Polmoni d’acciaio Se sul rendimento di Lamela in molti si sono fatti più di una domanda, sulle sue qualità tecniche e fisiche nessuno ha mai osato aprire bocca. Zeman, dopo averlo bacchettato prima dell’esordio con il Catania («Ha capito ancora poco», ma disse lo stesso di Nico Lopez), lo ha promosso dopo la partita con l’Atalanta: «Ha tanta corsa nelle gambe, potrebbe correre per tre ore». Erik lo ha fatto per 90 minuti, come era successo poche volte da quando è a Roma: da esterno destro d’attacco ruolo in cui «nessuno vuole giocare» (copyright Zeman), ma spesso e volentieri dietro Bradley, che di norma partiva dieci metri dietro di lui. Atteggiamento che ha fatto felice Zeman e da cui Lamela (che nel Genoa-Roma con Luis Enrique fece addirittura il centravanti) potrà trarre benefici: Osvaldo e Destro rientreranno oggi dopo dieci giorni con la Nazionale, giorni in cui l’argentino si è potuto allenare con il boemo e guadagnare consensi.

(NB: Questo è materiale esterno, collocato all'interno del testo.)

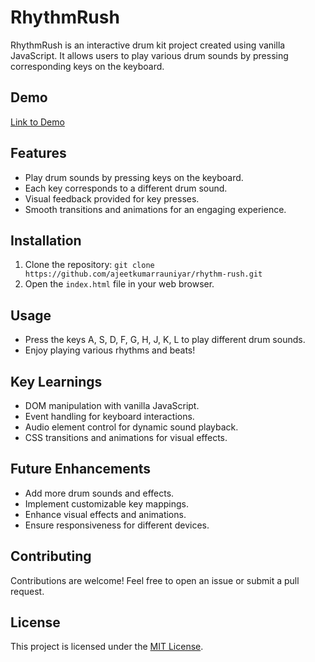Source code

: # RhythmRush

RhythmRush is an interactive drum kit project created using vanilla JavaScript. It allows users to play various drum sounds by pressing corresponding keys on the keyboard.

## Demo

[Link to Demo](https://ajeetkumarrauniyar.github.io/RhythmRush/) <!-- Add a link to the live demo or a video demonstration -->

## Features

- Play drum sounds by pressing keys on the keyboard.
- Each key corresponds to a different drum sound.
- Visual feedback provided for key presses.
- Smooth transitions and animations for an engaging experience.

## Installation

1. Clone the repository: `git clone https://github.com/ajeetkumarrauniyar/rhythm-rush.git`
2. Open the `index.html` file in your web browser.

## Usage

- Press the keys A, S, D, F, G, H, J, K, L to play different drum sounds.
- Enjoy playing various rhythms and beats!

## Key Learnings

- DOM manipulation with vanilla JavaScript.
- Event handling for keyboard interactions.
- Audio element control for dynamic sound playback.
- CSS transitions and animations for visual effects.

## Future Enhancements

- Add more drum sounds and effects.
- Implement customizable key mappings.
- Enhance visual effects and animations.
- Ensure responsiveness for different devices.

## Contributing

Contributions are welcome! Feel free to open an issue or submit a pull request.

## License

This project is licensed under the [MIT License](LICENSE).
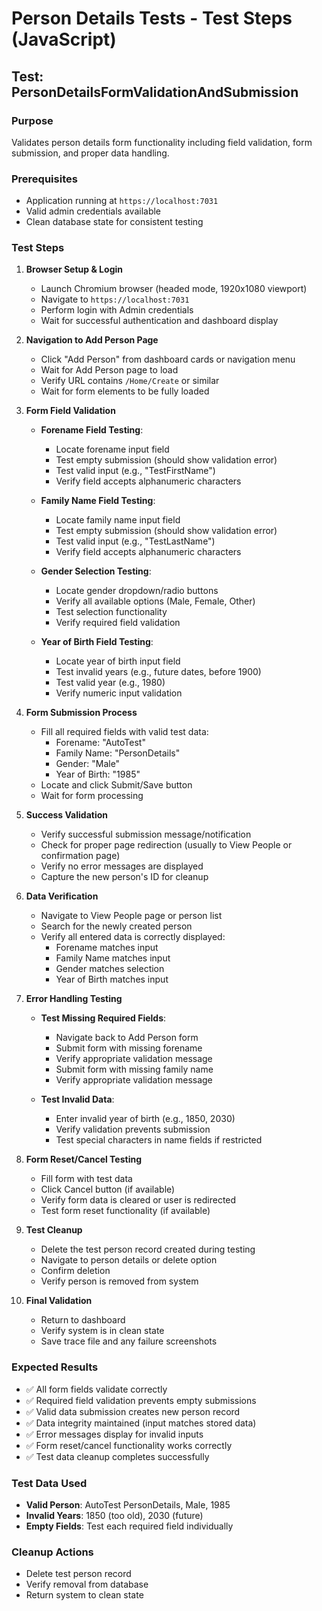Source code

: # Person Details Tests - Test Steps (JavaScript)

## Test: PersonDetailsFormValidationAndSubmission

### Purpose
Validates person details form functionality including field validation, form submission, and proper data handling.

### Prerequisites
- Application running at `https://localhost:7031`
- Valid admin credentials available
- Clean database state for consistent testing

### Test Steps

1. **Browser Setup & Login**
   - Launch Chromium browser (headed mode, 1920x1080 viewport)
   - Navigate to `https://localhost:7031`
   - Perform login with Admin credentials
   - Wait for successful authentication and dashboard display

2. **Navigation to Add Person Page**
   - Click "Add Person" from dashboard cards or navigation menu
   - Wait for Add Person page to load
   - Verify URL contains `/Home/Create` or similar
   - Wait for form elements to be fully loaded

3. **Form Field Validation**
   - **Forename Field Testing**:
     - Locate forename input field
     - Test empty submission (should show validation error)
     - Test valid input (e.g., "TestFirstName")
     - Verify field accepts alphanumeric characters
   
   - **Family Name Field Testing**:
     - Locate family name input field
     - Test empty submission (should show validation error)
     - Test valid input (e.g., "TestLastName")
     - Verify field accepts alphanumeric characters
   
   - **Gender Selection Testing**:
     - Locate gender dropdown/radio buttons
     - Verify all available options (Male, Female, Other)
     - Test selection functionality
     - Verify required field validation

   - **Year of Birth Field Testing**:
     - Locate year of birth input field
     - Test invalid years (e.g., future dates, before 1900)
     - Test valid year (e.g., 1980)
     - Verify numeric input validation

4. **Form Submission Process**
   - Fill all required fields with valid test data:
     - Forename: "AutoTest"
     - Family Name: "PersonDetails"
     - Gender: "Male"
     - Year of Birth: "1985"
   - Locate and click Submit/Save button
   - Wait for form processing

5. **Success Validation**
   - Verify successful submission message/notification
   - Check for proper page redirection (usually to View People or confirmation page)
   - Verify no error messages are displayed
   - Capture the new person's ID for cleanup

6. **Data Verification**
   - Navigate to View People page or person list
   - Search for the newly created person
   - Verify all entered data is correctly displayed:
     - Forename matches input
     - Family Name matches input
     - Gender matches selection
     - Year of Birth matches input

7. **Error Handling Testing**
   - **Test Missing Required Fields**:
     - Navigate back to Add Person form
     - Submit form with missing forename
     - Verify appropriate validation message
     - Submit form with missing family name
     - Verify appropriate validation message
   
   - **Test Invalid Data**:
     - Enter invalid year of birth (e.g., 1850, 2030)
     - Verify validation prevents submission
     - Test special characters in name fields if restricted

8. **Form Reset/Cancel Testing**
   - Fill form with test data
   - Click Cancel button (if available)
   - Verify form data is cleared or user is redirected
   - Test form reset functionality (if available)

9. **Test Cleanup**
   - Delete the test person record created during testing
   - Navigate to person details or delete option
   - Confirm deletion
   - Verify person is removed from system

10. **Final Validation**
    - Return to dashboard
    - Verify system is in clean state
    - Save trace file and any failure screenshots

### Expected Results
- ✅ All form fields validate correctly
- ✅ Required field validation prevents empty submissions
- ✅ Valid data submission creates new person record
- ✅ Data integrity maintained (input matches stored data)
- ✅ Error messages display for invalid inputs
- ✅ Form reset/cancel functionality works correctly
- ✅ Test data cleanup completes successfully

### Test Data Used
- **Valid Person**: AutoTest PersonDetails, Male, 1985
- **Invalid Years**: 1850 (too old), 2030 (future)
- **Empty Fields**: Test each required field individually

### Cleanup Actions
- Delete test person record
- Verify removal from database
- Return system to clean state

Ottobre rosso In tutto ciò, il gol segnato all’Atalanta è quasi un dettaglio, di fronte alla prestazione: con quello (inutile) al Bologna, intanto, è già a quota due, metà del bottino della passata stagione, quando si fermò a quattro — più l’autogol di De Sanctis a Napoli —, avendo giocato la prima partita ufficiale il 23 ottobre per l’infortunio alla caviglia che si portava dietro dai tempi del River. Era una Roma ferita dal gol di Klose nel derby e Lamela, dopo otto minuti di Roma-Palermo, si presentò con un gol da fenomeno. «Bambino e campioncino», fu il giudizio della Gazzetta del giorno dopo: è trascorso quasi un anno, Lamela bambino non lo è più, ma non è ancora sceso dall’altalena. Intanto ha Zeman che, da dietro, lo spinge ad andare sempre più su. Per la gioia di tutti, compreso Martijn Odems.